Listed records |
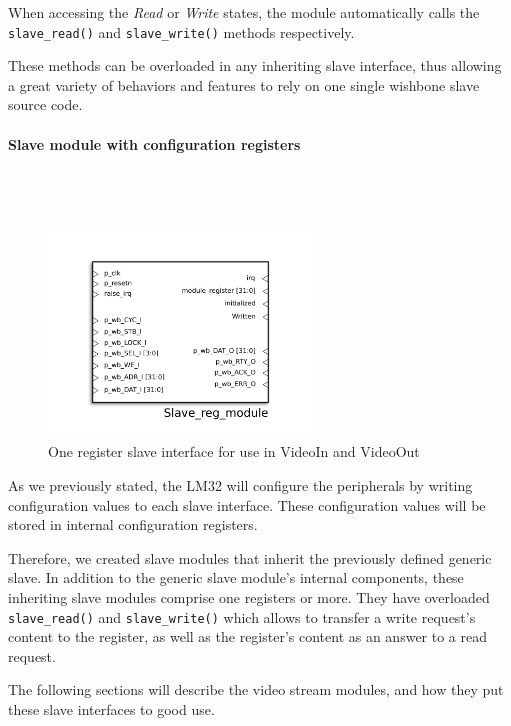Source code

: When accessing the \emph{Read} or \emph{Write} states, the module automatically calls the \texttt{slave\_read()} and \texttt{slave\_write()} methods respectively.

These methods can be overloaded in any inheriting slave interface, thus allowing a great variety of behaviors and features to rely on one single wishbone slave source code.

\paragraph{Slave module with configuration registers}
~\\~

\begin{figure}[H]
\center
\includegraphics[width=7cm]{figs/slave_reg_hdl_symbol.pdf}
\caption{One register slave interface for use in VideoIn and VideoOut}
\label{reg_slave_interface}
\end{figure}



As we previously stated, the LM32 will configure the peripherals by writing configuration values to each slave interface.
These configuration values will be stored in internal configuration registers.

Therefore, we created slave modules that inherit the previously defined generic slave.
In addition to the generic slave module's internal components, these inheriting slave modules comprise one registers or more.
They have overloaded \texttt{slave\_read()} and \texttt{slave\_write()} which allows to transfer a write request's content to the register, as well as the register's content as an answer to a read request.

The following sections will describe the video stream modules, and how they put these slave interfaces to good use.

Work to be completed |
Starting at the line above that contains "These methods can", write out each line exactly until the line that contains "These configuration values" has been written, and stop there.

Completed exercise |
These methods can be overloaded in any inheriting slave interface, thus allowing a great variety of behaviors and features to rely on one single wishbone slave source code.

\paragraph{Slave module with configuration registers}
~\\~

\begin{figure}[H]
\center
\includegraphics[width=7cm]{figs/slave_reg_hdl_symbol.pdf}
\caption{One register slave interface for use in VideoIn and VideoOut}
\label{reg_slave_interface}
\end{figure}



As we previously stated, the LM32 will configure the peripherals by writing configuration values to each slave interface.
These configuration values will be stored in internal configuration registers.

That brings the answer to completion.